Fast Queries Do Less

Optimizing Your Queries

One universal technique for getting software systems to perform faster is to make them do less work. Consider two broad approaches:

Ask for less
Work efficiently

Both are applicable to querying databases. In this article I’ll cover how to apply these concepts to improve latency and reduce load on a database.

Ask For Less

In SQL asking for less means adjusting your queries to return:

Fewer rows
Fewer columns
Less data from each column

Consider a profile of you, my reader, and all other readers of this blog. Each row has a numeric id primary key, an assortment of columns like name, created, etc., and a properties column that contains JSON. I want to retrieve your favorite color and animal to render a friendly avatar.
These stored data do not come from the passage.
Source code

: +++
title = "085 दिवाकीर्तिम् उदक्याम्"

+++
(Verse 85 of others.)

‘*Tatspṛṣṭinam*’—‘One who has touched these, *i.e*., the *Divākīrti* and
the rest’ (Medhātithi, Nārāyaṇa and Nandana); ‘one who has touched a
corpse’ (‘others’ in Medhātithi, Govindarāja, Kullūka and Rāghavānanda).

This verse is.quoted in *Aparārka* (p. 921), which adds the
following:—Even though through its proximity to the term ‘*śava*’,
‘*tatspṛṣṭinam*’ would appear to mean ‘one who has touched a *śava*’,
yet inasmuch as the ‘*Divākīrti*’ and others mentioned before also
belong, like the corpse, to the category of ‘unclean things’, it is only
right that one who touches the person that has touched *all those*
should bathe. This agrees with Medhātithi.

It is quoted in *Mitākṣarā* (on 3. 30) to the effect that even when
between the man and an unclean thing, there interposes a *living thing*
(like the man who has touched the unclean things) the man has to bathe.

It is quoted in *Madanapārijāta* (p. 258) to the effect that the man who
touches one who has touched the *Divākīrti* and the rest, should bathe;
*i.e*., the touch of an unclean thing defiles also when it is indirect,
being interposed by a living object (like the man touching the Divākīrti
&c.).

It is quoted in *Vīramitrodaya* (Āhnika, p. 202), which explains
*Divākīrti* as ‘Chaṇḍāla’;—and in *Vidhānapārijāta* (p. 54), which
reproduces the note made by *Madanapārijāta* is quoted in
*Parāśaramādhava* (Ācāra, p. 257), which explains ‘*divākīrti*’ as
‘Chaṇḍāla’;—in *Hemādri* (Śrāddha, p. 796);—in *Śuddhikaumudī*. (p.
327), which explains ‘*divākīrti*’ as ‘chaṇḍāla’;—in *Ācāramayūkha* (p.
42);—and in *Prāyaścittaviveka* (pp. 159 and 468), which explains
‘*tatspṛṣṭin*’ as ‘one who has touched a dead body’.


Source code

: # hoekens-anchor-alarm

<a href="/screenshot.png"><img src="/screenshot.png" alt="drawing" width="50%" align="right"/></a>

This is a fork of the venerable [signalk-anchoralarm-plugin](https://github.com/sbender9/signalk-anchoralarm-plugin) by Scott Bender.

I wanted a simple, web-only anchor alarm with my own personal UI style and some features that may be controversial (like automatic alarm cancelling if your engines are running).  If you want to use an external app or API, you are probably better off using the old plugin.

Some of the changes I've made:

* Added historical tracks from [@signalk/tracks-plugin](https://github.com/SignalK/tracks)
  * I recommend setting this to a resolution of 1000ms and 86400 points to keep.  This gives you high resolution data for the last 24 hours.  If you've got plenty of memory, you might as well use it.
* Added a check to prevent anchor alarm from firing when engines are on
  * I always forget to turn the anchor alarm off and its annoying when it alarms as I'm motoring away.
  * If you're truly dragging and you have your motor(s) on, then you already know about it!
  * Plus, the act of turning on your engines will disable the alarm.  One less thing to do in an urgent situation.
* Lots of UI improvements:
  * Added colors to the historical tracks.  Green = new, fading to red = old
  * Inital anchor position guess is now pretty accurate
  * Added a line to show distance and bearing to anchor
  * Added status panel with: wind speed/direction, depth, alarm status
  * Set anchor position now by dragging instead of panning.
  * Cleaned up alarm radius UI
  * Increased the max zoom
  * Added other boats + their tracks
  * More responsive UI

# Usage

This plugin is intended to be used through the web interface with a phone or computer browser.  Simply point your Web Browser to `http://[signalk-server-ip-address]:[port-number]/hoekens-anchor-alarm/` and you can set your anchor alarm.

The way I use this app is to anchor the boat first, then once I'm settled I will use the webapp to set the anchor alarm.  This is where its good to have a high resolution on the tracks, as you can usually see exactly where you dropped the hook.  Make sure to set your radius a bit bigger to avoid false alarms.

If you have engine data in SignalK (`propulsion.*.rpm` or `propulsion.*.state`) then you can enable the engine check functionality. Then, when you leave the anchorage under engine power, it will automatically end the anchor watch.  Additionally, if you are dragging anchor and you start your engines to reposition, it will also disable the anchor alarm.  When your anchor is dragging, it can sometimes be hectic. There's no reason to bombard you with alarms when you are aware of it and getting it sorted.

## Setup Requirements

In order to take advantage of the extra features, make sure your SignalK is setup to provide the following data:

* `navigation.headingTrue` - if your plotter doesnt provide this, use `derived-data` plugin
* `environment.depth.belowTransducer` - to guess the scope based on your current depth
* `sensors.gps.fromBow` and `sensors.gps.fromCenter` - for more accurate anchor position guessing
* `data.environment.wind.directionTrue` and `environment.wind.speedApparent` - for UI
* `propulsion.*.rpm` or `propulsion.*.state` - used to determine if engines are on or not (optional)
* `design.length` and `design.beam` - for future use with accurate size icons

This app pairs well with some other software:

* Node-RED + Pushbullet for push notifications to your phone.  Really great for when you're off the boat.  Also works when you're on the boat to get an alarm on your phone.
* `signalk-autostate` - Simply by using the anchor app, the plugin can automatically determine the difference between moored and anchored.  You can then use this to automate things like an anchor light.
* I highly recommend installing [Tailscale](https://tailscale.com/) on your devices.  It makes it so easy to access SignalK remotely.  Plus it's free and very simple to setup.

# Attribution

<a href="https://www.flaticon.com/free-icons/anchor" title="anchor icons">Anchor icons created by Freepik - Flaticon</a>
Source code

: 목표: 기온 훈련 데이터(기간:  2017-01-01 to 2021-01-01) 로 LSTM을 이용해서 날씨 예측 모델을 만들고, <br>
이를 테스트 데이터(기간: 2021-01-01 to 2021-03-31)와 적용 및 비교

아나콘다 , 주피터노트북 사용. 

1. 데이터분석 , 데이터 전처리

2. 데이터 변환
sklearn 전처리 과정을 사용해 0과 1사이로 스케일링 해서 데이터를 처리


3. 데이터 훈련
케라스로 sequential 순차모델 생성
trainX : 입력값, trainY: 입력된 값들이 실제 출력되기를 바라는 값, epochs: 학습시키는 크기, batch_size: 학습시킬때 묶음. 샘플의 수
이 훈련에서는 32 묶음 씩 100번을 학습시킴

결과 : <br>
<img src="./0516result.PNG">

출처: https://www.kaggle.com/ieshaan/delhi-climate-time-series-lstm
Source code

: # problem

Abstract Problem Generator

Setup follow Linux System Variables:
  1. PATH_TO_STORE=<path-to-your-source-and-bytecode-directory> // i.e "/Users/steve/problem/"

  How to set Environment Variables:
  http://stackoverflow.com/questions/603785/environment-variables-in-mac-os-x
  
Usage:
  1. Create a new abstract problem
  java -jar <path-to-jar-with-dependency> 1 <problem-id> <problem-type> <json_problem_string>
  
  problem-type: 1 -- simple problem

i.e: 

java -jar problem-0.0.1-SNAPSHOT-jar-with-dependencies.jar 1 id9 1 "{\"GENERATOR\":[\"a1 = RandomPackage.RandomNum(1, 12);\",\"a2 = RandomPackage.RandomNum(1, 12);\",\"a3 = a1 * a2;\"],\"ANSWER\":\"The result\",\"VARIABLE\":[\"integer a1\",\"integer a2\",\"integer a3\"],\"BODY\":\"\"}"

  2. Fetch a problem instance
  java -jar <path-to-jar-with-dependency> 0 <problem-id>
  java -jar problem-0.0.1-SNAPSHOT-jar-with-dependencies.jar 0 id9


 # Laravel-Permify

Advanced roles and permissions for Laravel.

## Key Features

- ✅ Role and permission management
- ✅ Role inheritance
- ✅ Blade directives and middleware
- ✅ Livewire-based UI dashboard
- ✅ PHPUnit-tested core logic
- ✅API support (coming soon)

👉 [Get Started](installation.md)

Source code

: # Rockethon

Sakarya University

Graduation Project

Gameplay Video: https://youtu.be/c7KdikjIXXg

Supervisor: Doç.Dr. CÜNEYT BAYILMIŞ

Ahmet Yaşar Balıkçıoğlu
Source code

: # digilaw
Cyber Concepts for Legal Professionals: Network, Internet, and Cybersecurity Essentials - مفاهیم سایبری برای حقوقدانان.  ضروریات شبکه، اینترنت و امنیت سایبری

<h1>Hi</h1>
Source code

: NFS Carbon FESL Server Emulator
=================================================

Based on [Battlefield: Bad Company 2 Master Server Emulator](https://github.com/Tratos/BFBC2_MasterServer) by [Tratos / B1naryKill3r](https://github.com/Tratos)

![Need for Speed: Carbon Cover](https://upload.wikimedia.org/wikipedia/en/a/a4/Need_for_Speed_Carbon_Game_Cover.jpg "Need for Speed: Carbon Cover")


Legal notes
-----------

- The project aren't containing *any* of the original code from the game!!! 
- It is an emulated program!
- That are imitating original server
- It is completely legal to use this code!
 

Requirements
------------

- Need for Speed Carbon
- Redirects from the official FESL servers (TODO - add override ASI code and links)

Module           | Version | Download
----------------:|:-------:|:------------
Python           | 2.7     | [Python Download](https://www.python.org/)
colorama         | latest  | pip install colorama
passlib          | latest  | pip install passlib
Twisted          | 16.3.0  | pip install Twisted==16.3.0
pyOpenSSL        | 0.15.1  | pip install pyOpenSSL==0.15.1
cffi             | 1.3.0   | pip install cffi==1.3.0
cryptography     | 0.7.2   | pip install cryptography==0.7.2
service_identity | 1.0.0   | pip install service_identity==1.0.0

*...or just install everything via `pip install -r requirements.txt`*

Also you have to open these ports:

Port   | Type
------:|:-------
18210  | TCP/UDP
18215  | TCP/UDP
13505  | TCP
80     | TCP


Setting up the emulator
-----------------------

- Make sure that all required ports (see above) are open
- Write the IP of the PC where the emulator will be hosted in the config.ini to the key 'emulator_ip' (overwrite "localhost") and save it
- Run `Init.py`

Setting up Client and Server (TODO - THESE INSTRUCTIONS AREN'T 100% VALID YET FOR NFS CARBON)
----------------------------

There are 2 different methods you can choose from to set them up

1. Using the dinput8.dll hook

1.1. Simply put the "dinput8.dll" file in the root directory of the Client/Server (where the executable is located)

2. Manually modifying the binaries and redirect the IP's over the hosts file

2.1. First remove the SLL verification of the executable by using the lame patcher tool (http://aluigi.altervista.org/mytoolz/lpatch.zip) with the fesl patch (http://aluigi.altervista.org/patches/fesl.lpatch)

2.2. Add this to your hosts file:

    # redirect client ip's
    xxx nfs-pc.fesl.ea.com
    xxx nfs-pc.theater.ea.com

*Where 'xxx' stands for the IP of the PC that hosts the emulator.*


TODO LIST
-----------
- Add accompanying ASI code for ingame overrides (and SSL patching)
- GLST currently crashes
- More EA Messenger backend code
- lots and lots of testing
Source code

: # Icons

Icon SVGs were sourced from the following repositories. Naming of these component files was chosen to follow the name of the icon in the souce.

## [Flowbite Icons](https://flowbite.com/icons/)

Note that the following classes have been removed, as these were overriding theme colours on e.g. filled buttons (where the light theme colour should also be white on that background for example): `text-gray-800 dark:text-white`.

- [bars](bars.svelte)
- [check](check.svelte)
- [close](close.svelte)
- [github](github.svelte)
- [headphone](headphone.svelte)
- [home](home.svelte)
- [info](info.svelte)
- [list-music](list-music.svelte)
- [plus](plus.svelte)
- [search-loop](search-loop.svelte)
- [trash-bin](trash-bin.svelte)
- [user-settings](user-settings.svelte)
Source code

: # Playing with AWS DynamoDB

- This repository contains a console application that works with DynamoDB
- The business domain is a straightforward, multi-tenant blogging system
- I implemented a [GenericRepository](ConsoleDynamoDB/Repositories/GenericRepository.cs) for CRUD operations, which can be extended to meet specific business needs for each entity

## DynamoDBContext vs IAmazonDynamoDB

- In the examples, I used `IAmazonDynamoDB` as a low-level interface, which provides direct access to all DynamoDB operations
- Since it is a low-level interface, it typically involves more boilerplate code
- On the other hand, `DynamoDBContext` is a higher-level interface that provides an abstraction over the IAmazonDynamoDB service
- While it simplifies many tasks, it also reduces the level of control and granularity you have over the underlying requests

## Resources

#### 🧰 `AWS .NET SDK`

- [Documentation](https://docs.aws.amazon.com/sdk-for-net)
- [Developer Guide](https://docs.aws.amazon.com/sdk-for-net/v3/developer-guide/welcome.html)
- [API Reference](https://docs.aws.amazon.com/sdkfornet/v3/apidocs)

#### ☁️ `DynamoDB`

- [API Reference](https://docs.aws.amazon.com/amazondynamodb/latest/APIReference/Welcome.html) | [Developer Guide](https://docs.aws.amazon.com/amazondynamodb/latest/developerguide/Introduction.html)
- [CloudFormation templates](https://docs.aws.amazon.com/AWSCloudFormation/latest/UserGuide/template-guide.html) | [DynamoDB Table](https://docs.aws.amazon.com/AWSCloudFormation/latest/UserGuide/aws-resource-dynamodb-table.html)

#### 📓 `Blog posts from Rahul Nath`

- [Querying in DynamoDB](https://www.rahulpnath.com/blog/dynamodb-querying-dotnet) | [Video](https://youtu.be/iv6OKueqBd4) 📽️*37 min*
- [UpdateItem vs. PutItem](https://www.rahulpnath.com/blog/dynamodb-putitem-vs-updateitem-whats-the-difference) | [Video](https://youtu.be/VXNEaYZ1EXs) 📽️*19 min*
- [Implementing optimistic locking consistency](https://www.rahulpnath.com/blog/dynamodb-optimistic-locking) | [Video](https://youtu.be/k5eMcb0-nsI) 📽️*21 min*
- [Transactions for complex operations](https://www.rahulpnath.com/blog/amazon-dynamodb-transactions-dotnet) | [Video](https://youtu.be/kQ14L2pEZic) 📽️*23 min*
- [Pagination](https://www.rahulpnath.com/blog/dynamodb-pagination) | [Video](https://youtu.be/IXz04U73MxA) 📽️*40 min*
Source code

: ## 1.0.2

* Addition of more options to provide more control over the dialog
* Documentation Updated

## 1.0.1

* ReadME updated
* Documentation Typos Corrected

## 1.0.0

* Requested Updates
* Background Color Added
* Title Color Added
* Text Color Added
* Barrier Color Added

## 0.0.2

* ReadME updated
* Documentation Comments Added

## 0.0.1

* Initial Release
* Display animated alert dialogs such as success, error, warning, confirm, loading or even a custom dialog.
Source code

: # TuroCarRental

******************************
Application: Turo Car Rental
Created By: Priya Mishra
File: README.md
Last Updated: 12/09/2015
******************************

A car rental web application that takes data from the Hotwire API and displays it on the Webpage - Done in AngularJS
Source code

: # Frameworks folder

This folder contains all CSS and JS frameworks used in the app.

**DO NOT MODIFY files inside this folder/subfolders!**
One approach is to select everything and do the filtering in the client application.

SELECT *
FROM readers;

MEDIAN LATENCY: 💀

With the 20 million synthetic profiles I loaded, this crashes my backend. You might think, “nobody would ever do this”, but you would be wrong 😅. Regardless, let’s fix this query.

Fewer Rows

Enter the most fundamental way of asking for less in SQL: the WHERE clause. Here we only want one record, so it’s straightforward.

SELECT *
FROM readers
WHERE id = 123456;

MEDIAN LATENCY: 17.275 ms

Now I am asking for only one row, millionths less data. This is a good start.

Fewer columns

Requesting fewer columns reduces network transfer cost regardless of your flavor of database. For column stores this is more important because it scopes disk IO, decoding, and row reconstruction to only selected columns. Let’s modify our query.

SELECT properties
FROM readers
WHERE id = 123456;

MEDIAN LATENCY: 12.300 ms

Limiting the query to properties improves performance. But can we do better?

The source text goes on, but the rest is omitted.